(Listed entries begins)

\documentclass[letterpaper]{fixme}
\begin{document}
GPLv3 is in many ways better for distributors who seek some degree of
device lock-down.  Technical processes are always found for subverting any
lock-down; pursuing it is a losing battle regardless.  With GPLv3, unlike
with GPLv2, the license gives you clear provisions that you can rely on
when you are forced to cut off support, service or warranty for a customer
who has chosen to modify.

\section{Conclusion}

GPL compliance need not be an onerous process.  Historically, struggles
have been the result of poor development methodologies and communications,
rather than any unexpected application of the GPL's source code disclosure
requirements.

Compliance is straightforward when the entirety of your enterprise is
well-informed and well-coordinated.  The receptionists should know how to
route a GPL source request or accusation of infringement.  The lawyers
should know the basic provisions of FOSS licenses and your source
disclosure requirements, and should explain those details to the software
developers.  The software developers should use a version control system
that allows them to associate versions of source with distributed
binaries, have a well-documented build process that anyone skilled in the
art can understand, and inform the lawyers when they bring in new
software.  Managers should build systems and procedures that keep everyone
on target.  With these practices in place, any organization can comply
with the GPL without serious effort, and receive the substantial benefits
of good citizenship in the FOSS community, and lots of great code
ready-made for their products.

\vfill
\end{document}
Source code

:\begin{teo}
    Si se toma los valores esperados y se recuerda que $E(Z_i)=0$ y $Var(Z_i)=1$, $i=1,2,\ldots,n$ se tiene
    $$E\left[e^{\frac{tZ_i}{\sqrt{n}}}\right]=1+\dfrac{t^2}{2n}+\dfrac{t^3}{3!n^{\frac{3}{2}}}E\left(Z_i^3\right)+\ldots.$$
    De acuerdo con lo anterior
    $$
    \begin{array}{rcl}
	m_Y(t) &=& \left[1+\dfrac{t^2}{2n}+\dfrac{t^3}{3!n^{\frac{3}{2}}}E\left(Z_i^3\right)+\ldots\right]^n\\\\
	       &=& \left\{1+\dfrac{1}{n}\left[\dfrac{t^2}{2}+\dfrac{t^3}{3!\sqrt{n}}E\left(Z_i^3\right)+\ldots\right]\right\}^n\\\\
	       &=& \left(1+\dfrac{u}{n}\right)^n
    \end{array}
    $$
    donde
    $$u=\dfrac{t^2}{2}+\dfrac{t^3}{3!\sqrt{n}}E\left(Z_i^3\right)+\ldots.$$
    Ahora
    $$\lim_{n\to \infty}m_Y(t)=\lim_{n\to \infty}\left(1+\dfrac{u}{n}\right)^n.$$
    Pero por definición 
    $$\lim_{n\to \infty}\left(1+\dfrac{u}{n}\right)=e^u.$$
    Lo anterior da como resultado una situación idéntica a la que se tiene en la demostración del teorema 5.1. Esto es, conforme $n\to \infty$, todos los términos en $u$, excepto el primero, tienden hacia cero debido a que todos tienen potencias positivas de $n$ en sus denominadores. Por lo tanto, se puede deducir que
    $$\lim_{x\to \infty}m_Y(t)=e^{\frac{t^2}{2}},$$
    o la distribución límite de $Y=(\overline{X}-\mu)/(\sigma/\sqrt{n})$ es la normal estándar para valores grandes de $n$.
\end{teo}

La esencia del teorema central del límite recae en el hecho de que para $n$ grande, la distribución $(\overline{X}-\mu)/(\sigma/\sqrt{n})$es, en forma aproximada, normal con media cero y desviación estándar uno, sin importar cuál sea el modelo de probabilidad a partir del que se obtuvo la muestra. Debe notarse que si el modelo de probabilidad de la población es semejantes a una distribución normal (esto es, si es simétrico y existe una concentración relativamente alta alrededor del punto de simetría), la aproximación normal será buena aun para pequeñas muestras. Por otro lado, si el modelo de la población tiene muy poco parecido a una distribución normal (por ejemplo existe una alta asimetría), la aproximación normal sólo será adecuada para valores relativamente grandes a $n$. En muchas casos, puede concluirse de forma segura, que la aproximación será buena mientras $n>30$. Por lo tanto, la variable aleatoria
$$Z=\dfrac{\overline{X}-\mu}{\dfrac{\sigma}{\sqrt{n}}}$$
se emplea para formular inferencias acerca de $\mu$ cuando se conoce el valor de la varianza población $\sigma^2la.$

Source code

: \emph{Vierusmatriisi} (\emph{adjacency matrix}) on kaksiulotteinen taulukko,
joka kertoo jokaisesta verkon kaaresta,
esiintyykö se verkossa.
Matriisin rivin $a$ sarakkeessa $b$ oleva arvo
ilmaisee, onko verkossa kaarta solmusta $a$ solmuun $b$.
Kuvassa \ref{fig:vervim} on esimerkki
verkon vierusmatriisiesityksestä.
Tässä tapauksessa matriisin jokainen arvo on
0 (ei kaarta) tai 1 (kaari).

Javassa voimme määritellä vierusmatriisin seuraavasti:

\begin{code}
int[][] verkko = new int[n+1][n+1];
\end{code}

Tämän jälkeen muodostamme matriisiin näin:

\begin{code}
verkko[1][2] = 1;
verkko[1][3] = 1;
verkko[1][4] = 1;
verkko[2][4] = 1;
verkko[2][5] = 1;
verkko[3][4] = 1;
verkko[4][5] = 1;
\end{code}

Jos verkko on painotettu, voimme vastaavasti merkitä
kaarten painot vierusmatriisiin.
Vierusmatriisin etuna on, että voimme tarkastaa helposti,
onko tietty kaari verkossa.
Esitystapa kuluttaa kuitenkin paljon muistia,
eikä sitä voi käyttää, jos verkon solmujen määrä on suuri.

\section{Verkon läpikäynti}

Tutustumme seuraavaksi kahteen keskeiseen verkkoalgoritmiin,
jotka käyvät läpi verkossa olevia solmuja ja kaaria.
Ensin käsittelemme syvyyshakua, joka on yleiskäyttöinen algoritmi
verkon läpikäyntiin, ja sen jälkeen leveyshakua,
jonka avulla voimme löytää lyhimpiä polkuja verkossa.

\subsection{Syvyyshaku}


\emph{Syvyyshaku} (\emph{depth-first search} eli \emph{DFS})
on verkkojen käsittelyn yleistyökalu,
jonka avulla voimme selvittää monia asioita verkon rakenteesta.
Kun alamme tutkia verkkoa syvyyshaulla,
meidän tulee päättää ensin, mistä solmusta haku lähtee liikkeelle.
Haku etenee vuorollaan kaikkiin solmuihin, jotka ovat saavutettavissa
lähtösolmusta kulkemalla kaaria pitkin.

(Listed entries ends)
(Listed entries begins)

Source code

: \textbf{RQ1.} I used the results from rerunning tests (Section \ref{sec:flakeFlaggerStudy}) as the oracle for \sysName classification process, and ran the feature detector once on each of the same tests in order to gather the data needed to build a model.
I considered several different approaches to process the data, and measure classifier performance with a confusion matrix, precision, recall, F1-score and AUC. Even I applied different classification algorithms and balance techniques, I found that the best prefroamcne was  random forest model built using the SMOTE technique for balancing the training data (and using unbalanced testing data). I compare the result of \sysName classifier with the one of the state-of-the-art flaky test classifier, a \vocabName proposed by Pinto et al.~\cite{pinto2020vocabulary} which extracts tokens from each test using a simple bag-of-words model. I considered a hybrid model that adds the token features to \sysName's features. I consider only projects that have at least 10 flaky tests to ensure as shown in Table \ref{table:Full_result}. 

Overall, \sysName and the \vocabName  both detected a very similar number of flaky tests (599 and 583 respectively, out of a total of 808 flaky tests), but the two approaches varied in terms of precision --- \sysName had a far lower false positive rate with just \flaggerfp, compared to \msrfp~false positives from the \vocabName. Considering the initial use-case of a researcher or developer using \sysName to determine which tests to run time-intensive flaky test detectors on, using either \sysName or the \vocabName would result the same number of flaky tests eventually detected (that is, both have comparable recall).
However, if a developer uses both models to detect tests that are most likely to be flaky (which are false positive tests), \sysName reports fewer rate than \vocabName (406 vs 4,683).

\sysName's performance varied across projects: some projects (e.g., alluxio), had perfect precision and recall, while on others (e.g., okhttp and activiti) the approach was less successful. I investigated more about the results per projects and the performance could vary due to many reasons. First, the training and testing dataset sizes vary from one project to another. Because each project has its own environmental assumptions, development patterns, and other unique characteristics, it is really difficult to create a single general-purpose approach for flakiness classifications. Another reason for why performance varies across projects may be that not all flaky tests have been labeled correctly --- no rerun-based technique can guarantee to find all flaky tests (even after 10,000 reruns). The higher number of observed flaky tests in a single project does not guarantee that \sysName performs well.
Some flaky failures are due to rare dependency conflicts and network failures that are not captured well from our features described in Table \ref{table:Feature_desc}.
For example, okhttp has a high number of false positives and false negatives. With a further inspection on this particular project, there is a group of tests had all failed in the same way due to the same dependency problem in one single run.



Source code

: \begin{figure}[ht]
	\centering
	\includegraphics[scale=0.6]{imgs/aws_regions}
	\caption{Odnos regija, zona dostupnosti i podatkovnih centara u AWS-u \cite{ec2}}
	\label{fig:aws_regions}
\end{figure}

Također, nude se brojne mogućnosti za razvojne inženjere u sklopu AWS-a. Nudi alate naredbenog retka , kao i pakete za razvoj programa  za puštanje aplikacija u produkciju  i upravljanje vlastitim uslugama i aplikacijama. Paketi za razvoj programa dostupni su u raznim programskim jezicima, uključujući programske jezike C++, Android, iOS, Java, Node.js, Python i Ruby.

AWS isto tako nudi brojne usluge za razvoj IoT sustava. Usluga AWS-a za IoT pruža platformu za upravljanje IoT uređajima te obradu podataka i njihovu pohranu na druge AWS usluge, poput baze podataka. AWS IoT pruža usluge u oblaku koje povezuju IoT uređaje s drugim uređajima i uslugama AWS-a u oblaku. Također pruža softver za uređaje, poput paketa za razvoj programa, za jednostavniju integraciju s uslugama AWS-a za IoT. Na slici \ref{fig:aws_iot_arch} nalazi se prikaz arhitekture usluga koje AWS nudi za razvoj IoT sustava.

(Listed entries ends)
(Listed entries begins)

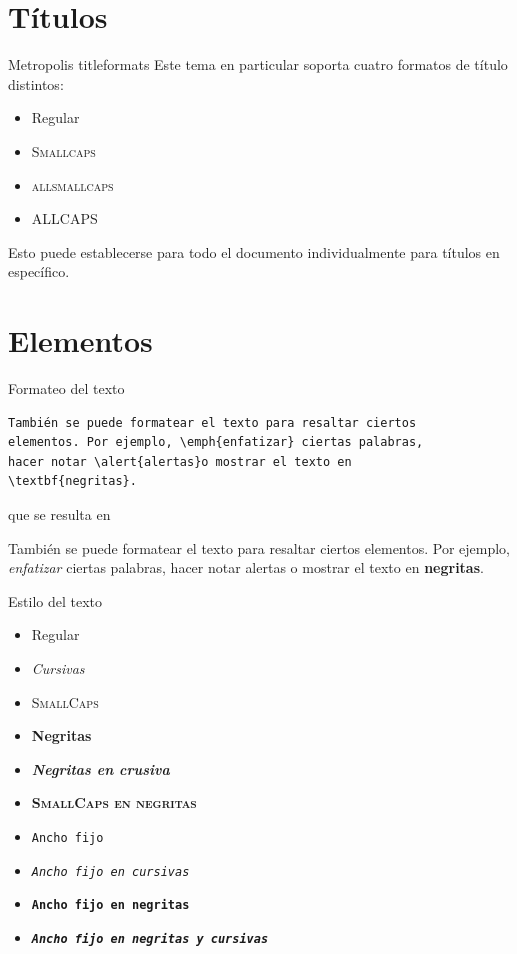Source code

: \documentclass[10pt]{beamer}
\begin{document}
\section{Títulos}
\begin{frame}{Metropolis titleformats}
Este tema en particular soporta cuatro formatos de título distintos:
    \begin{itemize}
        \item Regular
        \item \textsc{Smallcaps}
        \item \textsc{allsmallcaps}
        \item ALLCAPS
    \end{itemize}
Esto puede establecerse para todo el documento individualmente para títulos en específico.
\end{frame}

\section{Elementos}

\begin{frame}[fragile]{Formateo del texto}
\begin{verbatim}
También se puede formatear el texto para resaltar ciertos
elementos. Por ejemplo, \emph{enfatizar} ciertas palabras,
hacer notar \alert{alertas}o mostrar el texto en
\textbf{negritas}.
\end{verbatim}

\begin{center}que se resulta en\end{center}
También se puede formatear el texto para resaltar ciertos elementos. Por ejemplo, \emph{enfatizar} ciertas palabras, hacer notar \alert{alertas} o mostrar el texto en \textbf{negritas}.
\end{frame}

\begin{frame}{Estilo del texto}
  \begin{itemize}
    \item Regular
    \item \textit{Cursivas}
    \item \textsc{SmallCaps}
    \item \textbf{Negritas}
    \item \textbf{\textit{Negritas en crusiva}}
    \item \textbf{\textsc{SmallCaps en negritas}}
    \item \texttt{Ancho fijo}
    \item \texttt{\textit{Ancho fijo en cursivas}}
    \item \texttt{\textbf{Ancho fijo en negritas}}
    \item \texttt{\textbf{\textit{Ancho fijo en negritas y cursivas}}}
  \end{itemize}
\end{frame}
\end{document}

(Listed entries ends)

What needs to be done - For each line above that contains the word "ciertas", copy that line.

Answer section -
elementos. Por ejemplo, \emph{enfatizar} ciertas palabras,
También se puede formatear el texto para resaltar ciertos elementos. Por ejemplo, \emph{enfatizar} ciertas palabras, hacer notar \alert{alertas} o mostrar el texto en \textbf{negritas}.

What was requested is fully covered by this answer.